In America, approximately one in three adults are pre-diabetic, but only around 11 percent are aware of that condition, according to the federal Centers for Disease Control and Prevention. In Kentucky, 289,000 adults, or almost 9 percent, reported that they had been diagnosed as pre-diabetic, according to the 2015 Kentucky Diabetes Report.
“Without intervention, there is a high likelihood that prediabetes will progress to diabetes within three to 10 years,” Kern writes. “People with prediabetes are also at 50 percent higher risk for heart disease and stroke.”
When a person is prediabetic, many of the diabetic disease processes, like nerve damage, eye problems and heart disease, begin in the body even though the person doesn’t have diabetes.
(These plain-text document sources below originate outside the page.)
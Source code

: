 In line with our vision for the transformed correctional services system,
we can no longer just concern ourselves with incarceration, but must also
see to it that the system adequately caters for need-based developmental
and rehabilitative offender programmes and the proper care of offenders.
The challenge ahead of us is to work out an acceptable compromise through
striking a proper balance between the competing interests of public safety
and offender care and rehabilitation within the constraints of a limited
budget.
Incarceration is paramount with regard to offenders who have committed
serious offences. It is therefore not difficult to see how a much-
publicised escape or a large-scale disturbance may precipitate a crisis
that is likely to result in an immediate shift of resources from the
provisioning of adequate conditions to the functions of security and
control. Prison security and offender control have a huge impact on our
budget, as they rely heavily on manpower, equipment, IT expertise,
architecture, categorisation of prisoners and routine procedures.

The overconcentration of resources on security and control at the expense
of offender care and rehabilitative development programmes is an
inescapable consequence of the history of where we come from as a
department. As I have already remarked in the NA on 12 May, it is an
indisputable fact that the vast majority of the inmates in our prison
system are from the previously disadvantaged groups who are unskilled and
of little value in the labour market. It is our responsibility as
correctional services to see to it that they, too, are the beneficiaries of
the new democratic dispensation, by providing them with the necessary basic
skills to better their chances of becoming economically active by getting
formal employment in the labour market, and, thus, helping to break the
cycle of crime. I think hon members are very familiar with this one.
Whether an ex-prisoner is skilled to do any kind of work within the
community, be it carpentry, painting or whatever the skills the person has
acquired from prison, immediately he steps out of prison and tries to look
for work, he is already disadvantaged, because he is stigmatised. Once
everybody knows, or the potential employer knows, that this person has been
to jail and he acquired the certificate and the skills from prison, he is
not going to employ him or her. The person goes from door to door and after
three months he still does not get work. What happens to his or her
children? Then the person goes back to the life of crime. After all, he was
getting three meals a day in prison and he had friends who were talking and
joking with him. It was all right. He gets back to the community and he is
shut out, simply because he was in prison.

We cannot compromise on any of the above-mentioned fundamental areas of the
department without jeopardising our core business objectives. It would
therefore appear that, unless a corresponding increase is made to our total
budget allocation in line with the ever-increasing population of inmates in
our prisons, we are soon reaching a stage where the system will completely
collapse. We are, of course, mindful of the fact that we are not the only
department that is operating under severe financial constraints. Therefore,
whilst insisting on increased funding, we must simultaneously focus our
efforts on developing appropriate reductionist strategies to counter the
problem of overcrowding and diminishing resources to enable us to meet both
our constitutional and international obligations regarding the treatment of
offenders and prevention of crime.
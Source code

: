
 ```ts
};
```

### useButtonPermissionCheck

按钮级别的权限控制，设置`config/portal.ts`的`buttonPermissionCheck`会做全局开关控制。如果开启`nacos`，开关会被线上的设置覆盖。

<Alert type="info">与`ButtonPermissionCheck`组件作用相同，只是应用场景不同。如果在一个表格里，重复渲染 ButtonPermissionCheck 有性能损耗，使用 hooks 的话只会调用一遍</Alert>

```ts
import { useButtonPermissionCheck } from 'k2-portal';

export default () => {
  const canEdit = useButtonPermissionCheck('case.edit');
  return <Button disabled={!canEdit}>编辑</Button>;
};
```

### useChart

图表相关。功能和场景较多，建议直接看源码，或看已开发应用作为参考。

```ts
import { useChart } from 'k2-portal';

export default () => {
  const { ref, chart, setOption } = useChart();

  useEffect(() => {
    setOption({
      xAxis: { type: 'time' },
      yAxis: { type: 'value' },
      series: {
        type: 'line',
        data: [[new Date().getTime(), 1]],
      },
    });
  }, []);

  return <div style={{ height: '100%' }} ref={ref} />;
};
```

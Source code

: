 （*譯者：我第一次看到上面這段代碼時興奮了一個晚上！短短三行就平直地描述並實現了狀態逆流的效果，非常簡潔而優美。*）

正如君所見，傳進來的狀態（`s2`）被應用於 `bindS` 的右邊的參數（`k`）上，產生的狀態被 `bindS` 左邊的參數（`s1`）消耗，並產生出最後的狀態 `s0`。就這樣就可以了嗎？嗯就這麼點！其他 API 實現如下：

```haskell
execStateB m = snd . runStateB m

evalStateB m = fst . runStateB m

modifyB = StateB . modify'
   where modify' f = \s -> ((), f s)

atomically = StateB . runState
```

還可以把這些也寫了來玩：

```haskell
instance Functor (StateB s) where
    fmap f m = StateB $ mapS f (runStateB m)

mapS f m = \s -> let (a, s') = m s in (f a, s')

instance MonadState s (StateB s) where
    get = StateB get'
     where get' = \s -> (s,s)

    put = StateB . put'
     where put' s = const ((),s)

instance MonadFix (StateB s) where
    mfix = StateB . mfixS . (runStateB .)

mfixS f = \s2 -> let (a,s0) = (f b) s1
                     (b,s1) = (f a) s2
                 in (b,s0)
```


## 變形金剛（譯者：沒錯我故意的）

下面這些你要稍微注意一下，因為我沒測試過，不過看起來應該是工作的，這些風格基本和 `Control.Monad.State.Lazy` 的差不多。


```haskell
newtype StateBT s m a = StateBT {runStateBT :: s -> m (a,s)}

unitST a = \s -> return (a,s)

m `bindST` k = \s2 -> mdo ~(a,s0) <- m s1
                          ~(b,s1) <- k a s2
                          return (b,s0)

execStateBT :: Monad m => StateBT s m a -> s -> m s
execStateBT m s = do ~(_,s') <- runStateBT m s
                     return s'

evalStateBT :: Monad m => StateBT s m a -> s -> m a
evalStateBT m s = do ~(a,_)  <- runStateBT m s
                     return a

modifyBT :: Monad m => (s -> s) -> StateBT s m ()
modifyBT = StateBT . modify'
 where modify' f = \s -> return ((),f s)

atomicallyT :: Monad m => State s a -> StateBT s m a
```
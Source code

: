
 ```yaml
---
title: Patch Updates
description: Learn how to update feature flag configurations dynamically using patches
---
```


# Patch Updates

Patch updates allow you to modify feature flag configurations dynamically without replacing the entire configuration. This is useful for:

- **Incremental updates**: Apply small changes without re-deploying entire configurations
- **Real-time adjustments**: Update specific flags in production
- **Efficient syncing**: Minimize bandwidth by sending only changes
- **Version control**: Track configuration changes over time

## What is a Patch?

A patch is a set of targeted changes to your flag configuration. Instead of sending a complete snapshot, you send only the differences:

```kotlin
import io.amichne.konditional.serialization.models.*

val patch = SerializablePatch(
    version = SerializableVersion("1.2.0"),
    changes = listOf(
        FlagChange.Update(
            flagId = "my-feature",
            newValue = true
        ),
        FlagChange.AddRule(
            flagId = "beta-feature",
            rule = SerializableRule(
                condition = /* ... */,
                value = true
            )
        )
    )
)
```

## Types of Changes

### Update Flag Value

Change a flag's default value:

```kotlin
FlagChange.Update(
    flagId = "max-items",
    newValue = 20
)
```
And because prediabetes often has no symptoms and can affect people of all ages, Kern writes, it is important to know your blood sugar levels, especially if you have one of the following risk factors: overweight or obese, fat distributed around the abdomen, history of gestational diabetes, family history of diabetes, symptoms of diabetes (increased thirst, frequent urination, fatigue, and blurred vision), or history of elevated blood sugar levels.
Kern suggests the following lifestyle changes to help prevent the progression of prediabetes to diabetes; he notes that these changes will also help reduce your risk of heart disease, stroke, high cholesterol and high blood pressure:
- Weight loss: Losing just 10 to 20 pounds can reduce the liklihood of prediabetes progressing to diabetes.
- Healthy diet: Choose low fat, low calorie and high fiber foods, like fruits, vegetables and whole grains.
- Exercise: Incorporate 30 to 60 minutes of moderate physical activity most days of the week.
- Sleep: Research has found that getting at least six hours of sleep each night can help reduce insulin resistance. He also notes that sleep apnea can worsen prediabetes.
- Medications: Some diabetes medications are prescribed to prediabetics to prevent the condition from progressing.